___ Data under study
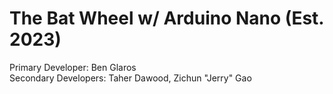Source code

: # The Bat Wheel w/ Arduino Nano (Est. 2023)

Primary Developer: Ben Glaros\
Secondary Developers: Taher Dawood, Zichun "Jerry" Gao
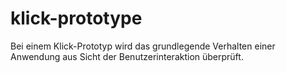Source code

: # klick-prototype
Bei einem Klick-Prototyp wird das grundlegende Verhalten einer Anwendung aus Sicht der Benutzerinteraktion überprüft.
______
___ Data under study
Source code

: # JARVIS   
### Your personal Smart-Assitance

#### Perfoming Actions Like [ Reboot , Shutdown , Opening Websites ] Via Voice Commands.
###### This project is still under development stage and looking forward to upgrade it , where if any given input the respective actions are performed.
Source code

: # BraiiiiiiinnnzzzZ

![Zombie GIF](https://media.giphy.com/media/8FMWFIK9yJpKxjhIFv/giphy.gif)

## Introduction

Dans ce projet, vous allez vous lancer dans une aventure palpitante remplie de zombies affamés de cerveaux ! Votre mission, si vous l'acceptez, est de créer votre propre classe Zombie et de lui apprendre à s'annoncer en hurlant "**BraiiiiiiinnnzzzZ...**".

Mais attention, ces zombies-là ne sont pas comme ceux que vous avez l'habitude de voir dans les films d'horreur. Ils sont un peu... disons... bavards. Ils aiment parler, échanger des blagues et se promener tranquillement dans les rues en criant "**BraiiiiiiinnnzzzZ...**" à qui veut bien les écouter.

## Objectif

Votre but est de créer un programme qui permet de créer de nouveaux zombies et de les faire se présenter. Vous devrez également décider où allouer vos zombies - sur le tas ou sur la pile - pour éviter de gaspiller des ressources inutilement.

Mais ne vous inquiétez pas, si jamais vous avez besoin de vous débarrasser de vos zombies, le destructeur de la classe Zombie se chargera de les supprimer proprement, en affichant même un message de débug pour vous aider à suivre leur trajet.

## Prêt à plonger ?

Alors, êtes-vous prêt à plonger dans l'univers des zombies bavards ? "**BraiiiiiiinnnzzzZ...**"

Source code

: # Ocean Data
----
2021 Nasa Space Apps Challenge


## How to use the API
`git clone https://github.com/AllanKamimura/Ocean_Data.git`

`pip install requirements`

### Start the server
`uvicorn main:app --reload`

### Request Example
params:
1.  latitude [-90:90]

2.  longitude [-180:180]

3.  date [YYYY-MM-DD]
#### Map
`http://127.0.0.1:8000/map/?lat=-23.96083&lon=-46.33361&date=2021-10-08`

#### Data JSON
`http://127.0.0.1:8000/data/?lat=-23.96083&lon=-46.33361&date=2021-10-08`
______
___ Data under study
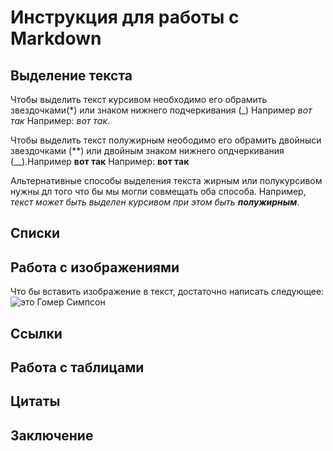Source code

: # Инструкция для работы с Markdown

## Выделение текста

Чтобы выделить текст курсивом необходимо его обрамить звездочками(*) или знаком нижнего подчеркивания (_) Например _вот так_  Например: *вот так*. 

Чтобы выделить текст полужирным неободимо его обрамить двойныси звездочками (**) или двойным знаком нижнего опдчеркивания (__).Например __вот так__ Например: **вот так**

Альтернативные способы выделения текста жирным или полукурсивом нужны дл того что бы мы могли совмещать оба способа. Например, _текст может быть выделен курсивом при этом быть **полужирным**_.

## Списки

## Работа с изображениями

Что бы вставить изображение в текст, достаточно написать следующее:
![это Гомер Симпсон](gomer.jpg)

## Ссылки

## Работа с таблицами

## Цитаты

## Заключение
______
**Exercise instructions**
List the lines of the entries that include "créer".

**Written response**
Dans ce projet, vous allez vous lancer dans une aventure palpitante remplie de zombies affamés de cerveaux ! Votre mission, si vous l'acceptez, est de créer votre propre classe Zombie et de lui apprendre à s'annoncer en hurlant "**BraiiiiiiinnnzzzZ...**".
Votre but est de créer un programme qui permet de créer de nouveaux zombies et de les faire se présenter. Vous devrez également décider où allouer vos zombies - sur le tas ou sur la pile - pour éviter de gaspiller des ressources inutilement.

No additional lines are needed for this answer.